Work to complete>
In the entries below, which lines run from the one containing "Don't expect Brody" to the one containing "images. Specifically, it"? Copy exactly those lines, ends included, and no others.
Supplied records: Begin
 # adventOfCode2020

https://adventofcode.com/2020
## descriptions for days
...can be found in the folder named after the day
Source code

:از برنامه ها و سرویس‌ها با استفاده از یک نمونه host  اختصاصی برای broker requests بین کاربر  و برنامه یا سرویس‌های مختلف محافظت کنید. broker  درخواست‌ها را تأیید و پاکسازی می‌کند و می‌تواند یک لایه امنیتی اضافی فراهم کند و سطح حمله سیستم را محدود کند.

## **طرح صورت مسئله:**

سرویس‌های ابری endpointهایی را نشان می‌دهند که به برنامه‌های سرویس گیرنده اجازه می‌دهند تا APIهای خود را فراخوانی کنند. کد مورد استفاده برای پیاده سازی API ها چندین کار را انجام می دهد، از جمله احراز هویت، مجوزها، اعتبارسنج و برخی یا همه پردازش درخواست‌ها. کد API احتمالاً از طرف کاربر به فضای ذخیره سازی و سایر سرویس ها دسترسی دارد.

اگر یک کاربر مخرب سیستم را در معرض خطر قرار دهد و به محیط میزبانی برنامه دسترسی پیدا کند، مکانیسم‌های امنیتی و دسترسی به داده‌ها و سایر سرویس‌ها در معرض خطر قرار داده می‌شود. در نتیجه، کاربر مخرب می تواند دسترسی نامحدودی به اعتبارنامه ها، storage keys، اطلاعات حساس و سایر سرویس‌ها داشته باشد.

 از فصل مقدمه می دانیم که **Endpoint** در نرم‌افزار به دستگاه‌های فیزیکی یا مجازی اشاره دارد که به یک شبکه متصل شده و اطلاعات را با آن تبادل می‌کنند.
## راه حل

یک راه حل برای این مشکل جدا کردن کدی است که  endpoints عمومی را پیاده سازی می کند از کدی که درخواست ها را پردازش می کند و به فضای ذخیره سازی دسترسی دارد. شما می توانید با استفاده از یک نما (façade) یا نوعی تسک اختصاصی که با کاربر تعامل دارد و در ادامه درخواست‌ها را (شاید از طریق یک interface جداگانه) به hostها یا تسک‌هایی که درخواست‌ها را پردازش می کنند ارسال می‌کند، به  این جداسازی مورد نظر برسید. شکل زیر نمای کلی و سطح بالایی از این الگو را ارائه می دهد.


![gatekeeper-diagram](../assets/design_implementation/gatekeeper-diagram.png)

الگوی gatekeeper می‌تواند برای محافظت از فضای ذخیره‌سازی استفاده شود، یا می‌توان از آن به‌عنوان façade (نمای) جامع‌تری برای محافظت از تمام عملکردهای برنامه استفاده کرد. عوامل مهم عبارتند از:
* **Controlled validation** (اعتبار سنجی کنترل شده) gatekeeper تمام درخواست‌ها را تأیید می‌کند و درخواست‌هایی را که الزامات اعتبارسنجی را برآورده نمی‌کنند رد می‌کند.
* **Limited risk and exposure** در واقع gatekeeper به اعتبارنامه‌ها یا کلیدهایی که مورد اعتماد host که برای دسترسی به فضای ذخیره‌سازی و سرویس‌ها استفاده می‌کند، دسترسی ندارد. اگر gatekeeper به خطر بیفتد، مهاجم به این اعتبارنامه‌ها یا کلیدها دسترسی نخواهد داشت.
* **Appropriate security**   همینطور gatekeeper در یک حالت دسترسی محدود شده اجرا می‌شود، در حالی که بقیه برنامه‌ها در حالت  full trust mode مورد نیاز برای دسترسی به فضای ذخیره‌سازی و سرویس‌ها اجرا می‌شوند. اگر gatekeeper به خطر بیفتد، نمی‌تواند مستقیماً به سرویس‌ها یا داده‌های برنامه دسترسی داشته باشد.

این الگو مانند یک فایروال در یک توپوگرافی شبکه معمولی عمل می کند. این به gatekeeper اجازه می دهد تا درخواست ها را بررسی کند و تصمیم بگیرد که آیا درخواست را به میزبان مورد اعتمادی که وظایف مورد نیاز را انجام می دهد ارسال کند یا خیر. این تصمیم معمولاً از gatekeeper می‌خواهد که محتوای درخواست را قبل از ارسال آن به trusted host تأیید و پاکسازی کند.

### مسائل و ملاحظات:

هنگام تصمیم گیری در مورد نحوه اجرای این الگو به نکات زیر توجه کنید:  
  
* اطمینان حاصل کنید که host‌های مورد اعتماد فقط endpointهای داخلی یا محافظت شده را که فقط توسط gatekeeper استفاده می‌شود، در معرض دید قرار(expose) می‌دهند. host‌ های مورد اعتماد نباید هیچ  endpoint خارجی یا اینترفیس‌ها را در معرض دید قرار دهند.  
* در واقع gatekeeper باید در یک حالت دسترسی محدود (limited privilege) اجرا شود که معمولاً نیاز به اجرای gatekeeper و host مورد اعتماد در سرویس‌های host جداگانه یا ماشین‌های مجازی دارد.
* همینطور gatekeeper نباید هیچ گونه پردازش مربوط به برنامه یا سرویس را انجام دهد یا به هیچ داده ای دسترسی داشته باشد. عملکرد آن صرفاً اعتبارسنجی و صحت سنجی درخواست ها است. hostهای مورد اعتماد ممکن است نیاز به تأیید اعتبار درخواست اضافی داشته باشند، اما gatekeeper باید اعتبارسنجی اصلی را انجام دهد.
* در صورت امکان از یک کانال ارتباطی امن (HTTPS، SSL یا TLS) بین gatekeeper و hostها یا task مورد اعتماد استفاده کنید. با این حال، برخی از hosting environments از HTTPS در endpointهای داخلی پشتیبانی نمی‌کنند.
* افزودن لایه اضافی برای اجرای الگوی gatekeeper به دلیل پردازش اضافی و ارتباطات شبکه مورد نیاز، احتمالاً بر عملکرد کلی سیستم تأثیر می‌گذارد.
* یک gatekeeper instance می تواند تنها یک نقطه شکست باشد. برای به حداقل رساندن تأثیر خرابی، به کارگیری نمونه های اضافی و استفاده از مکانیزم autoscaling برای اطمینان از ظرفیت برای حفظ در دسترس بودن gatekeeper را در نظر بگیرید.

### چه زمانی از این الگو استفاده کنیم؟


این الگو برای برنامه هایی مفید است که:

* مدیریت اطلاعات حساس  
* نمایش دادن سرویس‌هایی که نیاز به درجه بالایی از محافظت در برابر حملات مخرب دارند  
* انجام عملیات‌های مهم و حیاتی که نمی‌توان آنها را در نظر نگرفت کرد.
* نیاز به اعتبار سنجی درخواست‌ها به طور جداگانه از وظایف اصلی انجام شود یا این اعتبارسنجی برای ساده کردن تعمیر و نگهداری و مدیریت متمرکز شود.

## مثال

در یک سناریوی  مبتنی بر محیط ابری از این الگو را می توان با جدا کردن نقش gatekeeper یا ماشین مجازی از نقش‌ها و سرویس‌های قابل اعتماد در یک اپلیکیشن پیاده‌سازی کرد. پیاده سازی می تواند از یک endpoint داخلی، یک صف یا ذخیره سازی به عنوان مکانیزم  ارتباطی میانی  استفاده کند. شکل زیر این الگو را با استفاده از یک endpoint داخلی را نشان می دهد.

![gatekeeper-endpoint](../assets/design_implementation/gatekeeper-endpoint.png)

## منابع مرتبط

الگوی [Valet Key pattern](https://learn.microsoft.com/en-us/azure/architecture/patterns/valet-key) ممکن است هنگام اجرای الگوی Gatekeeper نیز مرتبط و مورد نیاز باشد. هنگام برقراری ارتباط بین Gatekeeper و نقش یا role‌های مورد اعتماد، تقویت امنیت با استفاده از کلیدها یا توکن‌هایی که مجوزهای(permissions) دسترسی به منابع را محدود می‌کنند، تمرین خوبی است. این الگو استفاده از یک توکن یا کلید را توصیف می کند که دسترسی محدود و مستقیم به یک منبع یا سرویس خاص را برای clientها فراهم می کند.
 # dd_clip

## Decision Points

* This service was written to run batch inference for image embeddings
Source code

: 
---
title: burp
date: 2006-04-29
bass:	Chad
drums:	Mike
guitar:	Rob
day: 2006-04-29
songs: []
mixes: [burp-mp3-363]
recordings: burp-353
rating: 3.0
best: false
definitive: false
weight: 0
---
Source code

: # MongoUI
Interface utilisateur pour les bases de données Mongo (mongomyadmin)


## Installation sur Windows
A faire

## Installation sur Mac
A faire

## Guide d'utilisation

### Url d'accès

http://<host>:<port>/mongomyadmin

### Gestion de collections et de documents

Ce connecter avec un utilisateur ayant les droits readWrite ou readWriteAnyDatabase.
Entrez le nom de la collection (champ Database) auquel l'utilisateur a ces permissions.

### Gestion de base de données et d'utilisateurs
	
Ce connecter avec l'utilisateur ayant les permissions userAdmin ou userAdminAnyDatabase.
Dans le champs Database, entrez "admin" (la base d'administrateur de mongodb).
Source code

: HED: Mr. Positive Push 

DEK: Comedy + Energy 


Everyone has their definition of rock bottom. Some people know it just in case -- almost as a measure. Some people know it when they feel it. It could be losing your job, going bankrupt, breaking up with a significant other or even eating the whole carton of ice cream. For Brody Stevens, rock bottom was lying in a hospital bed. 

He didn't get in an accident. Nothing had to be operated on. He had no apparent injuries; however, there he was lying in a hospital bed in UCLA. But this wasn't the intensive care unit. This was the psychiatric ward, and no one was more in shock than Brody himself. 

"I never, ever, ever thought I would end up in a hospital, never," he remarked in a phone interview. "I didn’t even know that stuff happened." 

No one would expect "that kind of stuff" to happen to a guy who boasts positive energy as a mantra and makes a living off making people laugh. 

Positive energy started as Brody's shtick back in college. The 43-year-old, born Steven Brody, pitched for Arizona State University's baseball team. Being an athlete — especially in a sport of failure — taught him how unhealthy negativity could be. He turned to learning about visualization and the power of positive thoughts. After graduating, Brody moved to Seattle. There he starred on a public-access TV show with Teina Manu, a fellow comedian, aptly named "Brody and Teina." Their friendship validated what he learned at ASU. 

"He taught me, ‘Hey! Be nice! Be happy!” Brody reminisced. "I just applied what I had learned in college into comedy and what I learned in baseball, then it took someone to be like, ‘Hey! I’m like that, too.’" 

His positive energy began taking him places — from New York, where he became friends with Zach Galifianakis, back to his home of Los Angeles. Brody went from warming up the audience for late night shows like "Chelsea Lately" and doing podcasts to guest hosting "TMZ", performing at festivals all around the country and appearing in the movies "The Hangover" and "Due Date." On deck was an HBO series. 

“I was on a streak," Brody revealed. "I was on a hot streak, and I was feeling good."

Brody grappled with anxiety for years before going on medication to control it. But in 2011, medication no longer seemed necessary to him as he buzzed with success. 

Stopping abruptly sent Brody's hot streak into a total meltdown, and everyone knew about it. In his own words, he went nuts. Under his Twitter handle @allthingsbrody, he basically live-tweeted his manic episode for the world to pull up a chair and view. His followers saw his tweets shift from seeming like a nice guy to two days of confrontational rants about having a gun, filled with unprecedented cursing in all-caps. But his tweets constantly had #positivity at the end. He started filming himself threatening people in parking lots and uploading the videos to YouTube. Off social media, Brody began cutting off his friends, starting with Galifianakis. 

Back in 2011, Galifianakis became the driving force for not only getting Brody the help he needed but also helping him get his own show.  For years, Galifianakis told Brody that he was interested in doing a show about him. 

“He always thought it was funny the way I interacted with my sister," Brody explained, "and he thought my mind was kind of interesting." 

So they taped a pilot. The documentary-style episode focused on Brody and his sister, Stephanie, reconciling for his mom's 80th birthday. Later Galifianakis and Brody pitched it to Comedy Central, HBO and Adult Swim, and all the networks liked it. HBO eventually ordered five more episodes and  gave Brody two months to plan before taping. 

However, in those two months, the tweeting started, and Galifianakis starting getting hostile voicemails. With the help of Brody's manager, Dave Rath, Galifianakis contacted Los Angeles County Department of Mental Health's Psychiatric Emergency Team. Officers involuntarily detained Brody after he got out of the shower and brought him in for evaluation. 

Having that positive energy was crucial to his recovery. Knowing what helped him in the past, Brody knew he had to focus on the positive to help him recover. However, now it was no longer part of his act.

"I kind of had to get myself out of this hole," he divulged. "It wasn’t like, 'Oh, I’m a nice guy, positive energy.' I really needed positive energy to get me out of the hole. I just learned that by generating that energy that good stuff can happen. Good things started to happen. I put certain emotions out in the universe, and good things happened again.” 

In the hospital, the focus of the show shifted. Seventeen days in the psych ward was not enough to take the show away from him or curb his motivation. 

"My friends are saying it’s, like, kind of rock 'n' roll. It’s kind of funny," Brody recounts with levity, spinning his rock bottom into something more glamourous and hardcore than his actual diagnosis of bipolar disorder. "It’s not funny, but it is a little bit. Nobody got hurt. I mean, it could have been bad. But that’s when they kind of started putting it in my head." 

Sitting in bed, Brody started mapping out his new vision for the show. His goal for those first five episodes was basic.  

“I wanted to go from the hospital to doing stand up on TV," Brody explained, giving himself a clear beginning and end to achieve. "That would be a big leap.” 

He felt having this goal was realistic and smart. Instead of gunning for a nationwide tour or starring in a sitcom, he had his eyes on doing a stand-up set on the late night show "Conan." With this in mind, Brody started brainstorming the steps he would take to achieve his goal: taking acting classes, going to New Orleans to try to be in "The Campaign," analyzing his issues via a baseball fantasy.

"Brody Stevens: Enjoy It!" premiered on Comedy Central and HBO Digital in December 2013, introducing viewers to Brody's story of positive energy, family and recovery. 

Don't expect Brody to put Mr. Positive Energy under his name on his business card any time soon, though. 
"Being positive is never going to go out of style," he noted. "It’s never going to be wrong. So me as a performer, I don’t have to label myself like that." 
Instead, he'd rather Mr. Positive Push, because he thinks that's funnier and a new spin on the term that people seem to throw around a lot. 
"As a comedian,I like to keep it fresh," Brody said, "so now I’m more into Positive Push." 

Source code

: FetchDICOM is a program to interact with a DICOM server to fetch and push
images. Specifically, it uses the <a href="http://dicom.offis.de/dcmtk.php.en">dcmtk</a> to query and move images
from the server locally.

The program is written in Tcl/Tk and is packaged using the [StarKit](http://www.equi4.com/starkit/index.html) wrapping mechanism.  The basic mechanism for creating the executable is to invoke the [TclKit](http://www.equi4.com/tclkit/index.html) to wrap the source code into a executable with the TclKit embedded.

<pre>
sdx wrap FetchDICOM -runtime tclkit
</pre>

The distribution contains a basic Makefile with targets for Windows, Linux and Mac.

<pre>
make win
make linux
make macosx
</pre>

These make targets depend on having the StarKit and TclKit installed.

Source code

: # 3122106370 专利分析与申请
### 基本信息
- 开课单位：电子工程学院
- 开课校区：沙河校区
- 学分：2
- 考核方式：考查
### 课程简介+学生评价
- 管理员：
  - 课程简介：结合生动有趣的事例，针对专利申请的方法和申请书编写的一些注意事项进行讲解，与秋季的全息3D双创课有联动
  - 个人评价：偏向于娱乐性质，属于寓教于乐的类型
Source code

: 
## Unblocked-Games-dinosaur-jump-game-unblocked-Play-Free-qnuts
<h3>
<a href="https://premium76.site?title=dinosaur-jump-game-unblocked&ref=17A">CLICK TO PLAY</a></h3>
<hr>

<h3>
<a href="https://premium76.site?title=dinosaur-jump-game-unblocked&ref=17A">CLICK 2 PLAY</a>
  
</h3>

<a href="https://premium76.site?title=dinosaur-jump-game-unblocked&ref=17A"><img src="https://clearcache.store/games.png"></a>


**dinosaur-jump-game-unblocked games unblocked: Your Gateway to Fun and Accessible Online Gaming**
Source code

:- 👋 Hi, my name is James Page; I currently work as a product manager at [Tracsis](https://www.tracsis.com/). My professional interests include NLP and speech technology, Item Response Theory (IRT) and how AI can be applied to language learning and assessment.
Supplied records: End
Task response>
Don't expect Brody to put Mr. Positive Energy under his name on his business card any time soon, though. 
"Being positive is never going to go out of style," he noted. "It’s never going to be wrong. So me as a performer, I don’t have to label myself like that." 
Instead, he'd rather Mr. Positive Push, because he thinks that's funnier and a new spin on the term that people seem to throw around a lot. 
"As a comedian,I like to keep it fresh," Brody said, "so now I’m more into Positive Push." 

Source code

: FetchDICOM is a program to interact with a DICOM server to fetch and push
images. Specifically, it uses the <a href="http://dicom.offis.de/dcmtk.php.en">dcmtk</a> to query and move images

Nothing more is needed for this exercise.